Baharın son ayında olduğumuzu bize iyiden iyiye hissettiren Mayıs ayının bu günlerinde Pazar günü içinde olsa bir yerel gündemi köşemize taşımak istiyorduk. Ancak Zeki Alasya’nın hayatını kaybetmesinin ardından tanıdığım bildiğim insanların sosyal medya üzerinden yazdıklarını ilgi ile takip etmeye çalışıyordum. “Herkesin kendi görüşüdür” diyerek de o cümlelerden bilmediklerimi öğrenmeye ve o kelimelerin anlamlarını, bilmediklerimi de öğrenmeye çalışıyordum.
Ancak Sayın Cumhurbaşkanımızın bu ölüm olayının ardından yaptığı resmi açıklamada başsağlığı dileyerek ”Türk sinema ve tiyatrosunun saygı değer ismi, oyuncu ve yönetmen Alasya'nın vefatını derin bir teessürle öğrendim” dedikten sonra Alasya'nın sanatçı kişiliği ve canlandırdığı karakterlerle her yaştan vatandaşın sevgisini kazandığını, oyuncu ve yönetmen kimliğiyle sinema ve tiyatronun gelişmesinde önemli rol oynadığını belirterek "Aziz milletimizin gönlünde müstesna bir yer edinen merhum sanatçımız, her zaman sevgi ve saygıyla yad edilecektir.

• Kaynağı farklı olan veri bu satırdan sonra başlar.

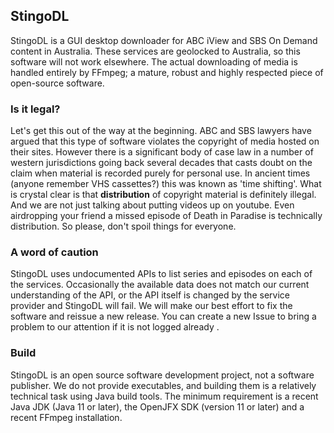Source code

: ## StingoDL
StingoDL is a GUI desktop downloader for ABC iView and SBS On Demand content in Australia. These services are geolocked to Australia, so this software will not work elsewhere.
The actual downloading of media is handled entirely by FFmpeg; a mature, robust and highly respected piece of open-source software.
### Is it legal?
Let's get this out of the way at the beginning. ABC and SBS lawyers have argued that this type of software violates the copyright of media hosted on their sites. However there is a significant body of case law in a number of western jurisdictions going back several decades that casts doubt on the claim when material is recorded purely for personal use. In ancient times (anyone remember VHS cassettes?) this was known as 'time shifting'. What is crystal clear is that **distribution** of copyright material is definitely illegal. And we are not just talking about putting videos up on youtube. Even airdropping your friend a missed episode of Death in Paradise is technically distribution. So please, don't spoil things for everyone.
### A word of caution
StingoDL uses undocumented APIs to list series and episodes on each of the services. Occasionally the available data does not match our current understanding of the API, or the API itself is changed by the service provider and StingoDL will fail. We will make our best effort to fix the software and reissue a new release. You can create a new Issue to bring a problem to our attention if it is not logged already .
### Build
StingoDL is an open source software development project, not a software publisher. We do not provide executables, and building them is a relatively technical task using Java build tools. The minimum requirement is a recent Java JDK (Java 11 or later), the OpenJFX SDK (version 11 or later) and a recent FFmpeg installation.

Kıymetli sanatçımız Zeki Alasya'ya rahmet niyaz ediyor, ailesine, sevenlerine ve sanat dünyamıza baş sağlığı diliyorum" ifadesini kullandı.
Sayın Cumhurbaşkanımızı uzaktan da olsa bildiğimiz kadarı ile kişilik olarak kimseye şirin görünmek gibi bir konumda değildir.
İnanmadığı bir şeyi ise asla söylemez. Söyletemezsiniz de.
İşte tam bu noktada Cumhurbaşkanımız bu sanatçıya rahmet niyaz ediyor, ama benim babalarından çok Cumhurbaşkanımız Sayın Recep Tayip Erdoğan’ın dediklerine inanan ve savunan bu dostlarım Alasya’ya kin kusup lanetliyorlar.
Bu yüzden ben bugün iki değerli dostumun yazdıklarını ve sevdiklerini sizlerle paylaşmak istiyorum
MEHMET ALİ KUNTOĞLU’NDAN GÖNENLİ MEHMET EFENDİ
Gönenli Mehmet Efendi, Sultan Ahmet Camii’ne tayin edilince çevreyi incelemiş. Fakir ve düşkün kimseleri bulup ilgilenmek istemiş. O civarda oturan âmâ (kör) bir kimseyi tespit edip ziyaretine gitmiş. Selâmdan sonra:–Efendim ben Sultan Ahmet Camii’ne imam geldim. Hem sizi ziyaret etmek hem de üzerime düşen bir görev varsa onu ifa etmek isterim, demiş.
Âmâ adam:–Allah razı olsun, hoş geldiniz, demiş. Hoca efendi: “Maaşınız falan var mı?” diye sormuş.
“Hayır, yok” cevabını vermiş adam.
Hoca efendi “Peki, başka yerden geliriniz falan?” demiş.
Âmâ adam “Hayır, herhangi bir gelirim yok” demiş.
“Peki, neyle geçiniyorsunuz”, diye sorunca; âmâ öfkelenmiş “Bundan size ne efendi? Bir de imamsınız, rızık haa! Rızık kimden hoca? Gidebilirsiniz”!… diye konuşmuş.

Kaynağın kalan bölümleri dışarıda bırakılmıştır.